Online Evidence preservation
I highly appreciate the knowledge sharing in this forum.
I was assigned to handle the role of detecting scam, fraud and unlicensed activities online. I save webpages from File -> Save as -> Webpage complete. I know it's not correct due to the lack of authenticity but I don't know the proper technique an technology to preserve & authenticate an online evidence.
I searched this forum, and the results were focusing on Computer Forensics rather than online. There's Vere software which i didn't try, but I want knowledge first rather than a commercial software since the beginning without the know-how.
I appreciate any info, tip or reference!
I gave this a little thought a while ago for something that I was looking at online and I played around with a few ideas
1) Screenshots of the page, in a browser or browsers, SHA hashed and copied to CD ( whilst documenting the procedure ) so that I could demonstrate that it hadn't changed whilst in my possession.

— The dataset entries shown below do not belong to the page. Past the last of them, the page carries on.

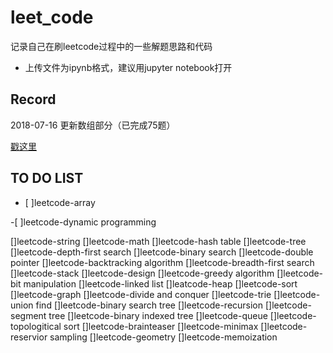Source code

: # leet_code

记录自己在刷leetcode过程中的一些解题思路和代码

- 上传文件为ipynb格式，建议用jupyter notebook打开



## Record
2018-07-16 更新数组部分（已完成75题）

[戳这里](https://link.zhihu.com/?target=https%3A//github.com/lairen2006/leet_code/blob/master/array.ipynb)



## TO DO LIST

- [ ]leetcode-array

-[ ]leetcode-dynamic programming

[]leetcode-string
[]leetcode-math
[]leetcode-hash table
[]leetcode-tree
[]leetcode-depth-first search
[]leetcode-binary search
[]leetcode-double pointer
[]leetcode-backtracking algorithm
[]leetcode-breadth-first search
[]leetcode-stack
[]leetcode-design
[]leetcode-greedy algorithm
[]leetcode-bit manipulation
[]leetcode-linked list
[]leatcode-heap
[]leetcode-sort
[]leetcode-graph
[]leetcode-divide and conquer
[]leetcode-trie
[]leetcode-union find
[]leetcode-binary search tree
[]leetcode-recursion
[]leetcode-segment tree
[]leetcode-binary indexed tree
[]leetcode-queue
[]leetcode-topologitical sort
[]leetcode-brainteaser
[]leetcode-minimax
[]leetcode-reservior sampling
[]leetcode-geometry
[]leetcode-memoization
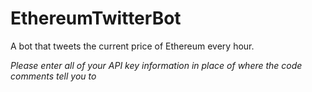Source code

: # EthereumTwitterBot
 A bot that tweets the current price of Ethereum every hour.
 
 *Please enter all of your API key information in place of where the code comments tell you to*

2) What you are doing, and then hashing the file with an SHA hashing, copy to CD etc.
3) Using a commercial ( or open source )"webwhacking" or mirroring tool to download multiple pages/folders/sites and then SHA hashing and copying to CD etc.
4) Writing my own tool in Perl using wget, hashing and copying to CD etc.

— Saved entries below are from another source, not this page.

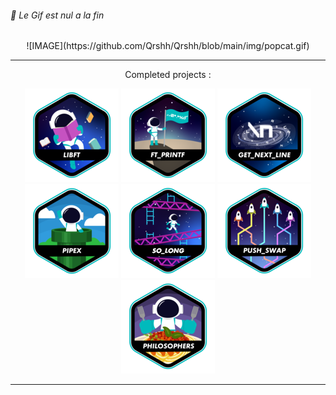 
<h6>🔔 Le Gif est nul a la fin</h6>

<div align="center">
![IMAGE](https://github.com/Qrshh/Qrshh/blob/main/img/popcat.gif)
  



<hr>
Completed projects :

[![LIBFT](https://github.com/Qrshh/Qrshh/blob/main/Badges/libft.png)](https://github.com/Qrshh/42_Libft)
[![PRINTF](https://github.com/Qrshh/Qrshh/blob/main/Badges/printf.png)](https://github.com/Qrshh/42_Printf)
[![GET NEXT LINE](https://github.com/Qrshh/Qrshh/blob/main/Badges//get_next_linee.png)](https://github.com/Qrshh/42_Get_next_line)
[![PIPEX](https://github.com/Qrshh/Qrshh/blob/main/Badges/pipexe.png)](https://github.com/Qrshh/42_Pipex)
[![SO LONG](https://github.com/Qrshh/Qrshh/blob/main/Badges/so_longe.png)](https://github.com/Qrshh/42_So_Long)
[![PUSH SWAP](https://github.com/Qrshh/Qrshh/blob/main/Badges/push_swape.png)](https://github.com/Qrshh/42_Push_Swap)
[![PHILOSOPHERS](https://github.com/Qrshh/Qrshh/blob/main/Badges/philosopherse.png)](https://github.com/Qrshh/42_Philosophers)

<hr>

At the time I did the same as you, as there weren't enough pages to make it worth pursuing the others. I did however give more serious thought to 4 as it would allow for the collection of an evidence "package" including whois, traceroute, port scans ( allowing OS Identification ), links etc. for a whole set of relevant evidence collected together.
There are probably many more knowledgeable people out there, like I said, I've done it once (commercially) without seizing the server - there might even be existing tools - although I couldn't find any free ones at the time.
I usually take full "page shots" ( full page or frame) with ScreenGrab! of a known page, then the target page, hash both and store it. If possible, and talking about historical page, I also try to get a screen grab from 'waybackmachine' and Google's cache plus hash.
Problem with web pages is that they are "non-existent" per se.
Most web pages do not exist on the server as a single HTML static file, but many dynamic pieces parts. As such, it can change from one refresh to an other or even by themselves from mouse movement or simply time passage.
I make it clear to my lawyers that web page snap-shots are exactly that. An instant picture and there are limited guarantees as to what is static on those pages over extended period of time.